Narrow the data below down to the lines containing "left".

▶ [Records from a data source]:
____

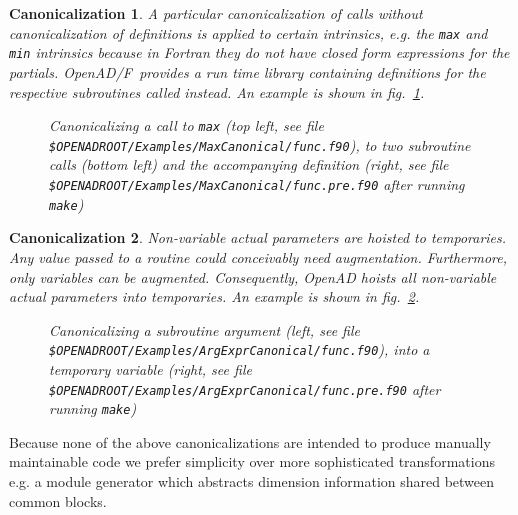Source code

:\documentclass{book}
\newcommand{\OpenADF}{OpenAD/F}
\newcommand{\OpenAD}{OpenAD}
\newcommand{\reffig}[1]{{fig.~\ref{#1}}}
\newtheorem{Can}{Canonicalization}
\begin{document}
\begin{Can}\label{can:intrin}
  A particular canonicalization of calls without canonicalization of definitions  
  is applied to certain intrinsics, e.g. the \lstinline{max} and \lstinline{min} intrinsics because in Fortran 
  they do not have closed form expressions for the partials. \OpenADF\ provides a run time 
  library containing definitions for the respective subroutines called instead.
  An example is shown in \reffig{fig:maxToSub}.  
\begin{figure}
\begin{minipage}[t]{.48\linewidth}


\end{minipage}
\hspace{.02\linewidth}
\begin{minipage}[t]{.48\linewidth}

\end{minipage}
\caption{Canonicalizing a call to {\tt max} (top left,  see file 
\lstinline{$OPENADROOT/Examples/MaxCanonical/func.f90}), %
to two subroutine calls (bottom left) and the accompanying definition (right,  see file 
\lstinline{$OPENADROOT/Examples/MaxCanonical/func.pre.f90} after running \lstinline{make})} %
 \label{fig:maxToSub}
  \end{figure}
\end{Can}
\begin{Can}\label{can:param}
  Non-variable actual parameters are hoisted to temporaries.
  Any value passed to a routine could conceivably need augmentation. Furthermore, only variables
  can be augmented. 
  Consequently, {\OpenAD} hoists all non-variable actual parameters into temporaries.
  An example is shown in \reffig{fig:ArgExprToTemp}.
\begin{figure}
\begin{minipage}[t]{.48\linewidth}

\end{minipage}
\hspace{.02\linewidth}
\begin{minipage}[t]{.48\linewidth}

\end{minipage}
\caption{Canonicalizing a subroutine argument (left, see file 
\lstinline{$OPENADROOT/Examples/ArgExprCanonical/func.f90}), %
into a temporary variable (right,  see file 
\lstinline{$OPENADROOT/Examples/ArgExprCanonical/func.pre.f90} after running \lstinline{make}) %
} \label{fig:ArgExprToTemp}
  \end{figure}
\end{Can}
Because none of the above canonicalizations are intended to produce manually 
maintainable code we prefer simplicity over more sophisticated transformations 
e.g. a module generator which abstracts dimension information shared between common blocks. 
\end{document}
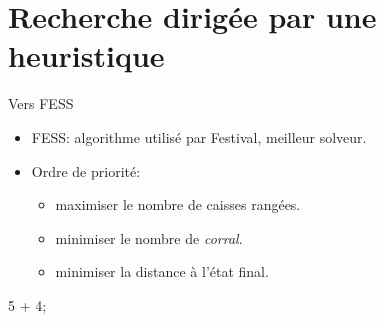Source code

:     \section{Recherche dirigée par une heuristique}
        \begin{frame}{Vers FESS}
            \begin{itemize}
                \item FESS: algorithme utilisé par Festival, meilleur solveur.
                \item Ordre de priorité:
                    \begin{itemize}
                        \item maximiser le nombre de caisses rangées.
                        \item minimiser le nombre de \textit{corral}.
                        \item minimiser la distance à l'état final.
                    \end{itemize}
            \end{itemize}
        \end{frame}

        \begin{interstateframe}
            \begin{interstatenv}{15}{5 + 4};\end{interstatenv}
        \end{interstateframe}


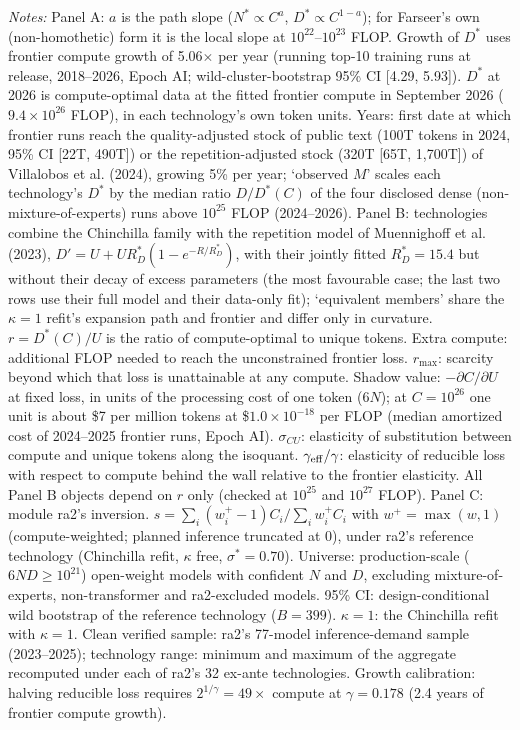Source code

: \begin{table}[htbp]
\begin{tablenotes}
\item \textit{Notes:} Panel A: $a$ is the path slope ($N^*\propto C^{a}$, $D^*\propto C^{1-a}$); for Farseer's own (non-homothetic) form it is the local slope at $10^{22}$--$10^{23}$ FLOP. Growth of $D^*$ uses frontier compute growth of 5.06$\times$ per year (running top-10 training runs at release, 2018--2026, Epoch AI; wild-cluster-bootstrap 95\% CI [4.29, 5.93]). $D^*$ at 2026 is compute-optimal data at the fitted frontier compute in September 2026 ($9.4\times10^{26}$ FLOP), in each technology's own token units. Years: first date at which frontier runs reach the quality-adjusted stock of public text (100T tokens in 2024, 95\% CI [22T, 490T]) or the repetition-adjusted stock (320T [65T, 1,700T]) of Villalobos et al. (2024), growing 5\% per year; `observed $M$' scales each technology's $D^*$ by the median ratio $D/D^*(C)$ of the four disclosed dense (non-mixture-of-experts) runs above $10^{25}$ FLOP (2024--2026). Panel B: technologies combine the Chinchilla family with the repetition model of Muennighoff et al. (2023), $D'=U+UR^*_D(1-e^{-R/R^*_D})$, with their jointly fitted $R^*_D=15.4$ but without their decay of excess parameters (the most favourable case; the last two rows use their full model and their data-only fit); `equivalent members' share the $\kappa=1$ refit's expansion path and frontier and differ only in curvature. $r=D^*(C)/U$ is the ratio of compute-optimal to unique tokens. Extra compute: additional FLOP needed to reach the unconstrained frontier loss. $r_{\max}$: scarcity beyond which that loss is unattainable at any compute. Shadow value: $-\partial C/\partial U$ at fixed loss, in units of the processing cost of one token ($6N$); at $C=10^{26}$ one unit is about \$7 per million tokens at \$$1.0\times10^{-18}$ per FLOP (median amortized cost of 2024--2025 frontier runs, Epoch AI). $\sigma_{CU}$: elasticity of substitution between compute and unique tokens along the isoquant. $\gamma_{\rm eff}/\gamma$: elasticity of reducible loss with respect to compute behind the wall relative to the frontier elasticity. All Panel B objects depend on $r$ only (checked at $10^{25}$ and $10^{27}$ FLOP). Panel C: module ra2's inversion. $s=\sum_i(w_i^+-1)C_i/\sum_i w_i^+C_i$ with $w^+=\max(w,1)$ (compute-weighted; planned inference truncated at 0), under ra2's reference technology (Chinchilla refit, $\kappa$ free, $\sigma^*=0.70$). Universe: production-scale ($6ND\geq10^{21}$) open-weight models with confident $N$ and $D$, excluding mixture-of-experts, non-transformer and ra2-excluded models. 95\% CI: design-conditional wild bootstrap of the reference technology ($B=399$). $\kappa=1$: the Chinchilla refit with $\kappa=1$. Clean verified sample: ra2's 77-model inference-demand sample (2023--2025); technology range: minimum and maximum of the aggregate recomputed under each of ra2's 32 ex-ante technologies. Growth calibration: halving reducible loss requires $2^{1/\gamma}=49\times$ compute at $\gamma=0.178$ (2.4 years of frontier compute growth).
\end{tablenotes}
\end{table}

____

▶ [EXERCISE RESULT]:
\caption{Canonicalizing a call to {\tt max} (top left,  see file 
to two subroutine calls (bottom left) and the accompanying definition (right,  see file 
\caption{Canonicalizing a subroutine argument (left, see file 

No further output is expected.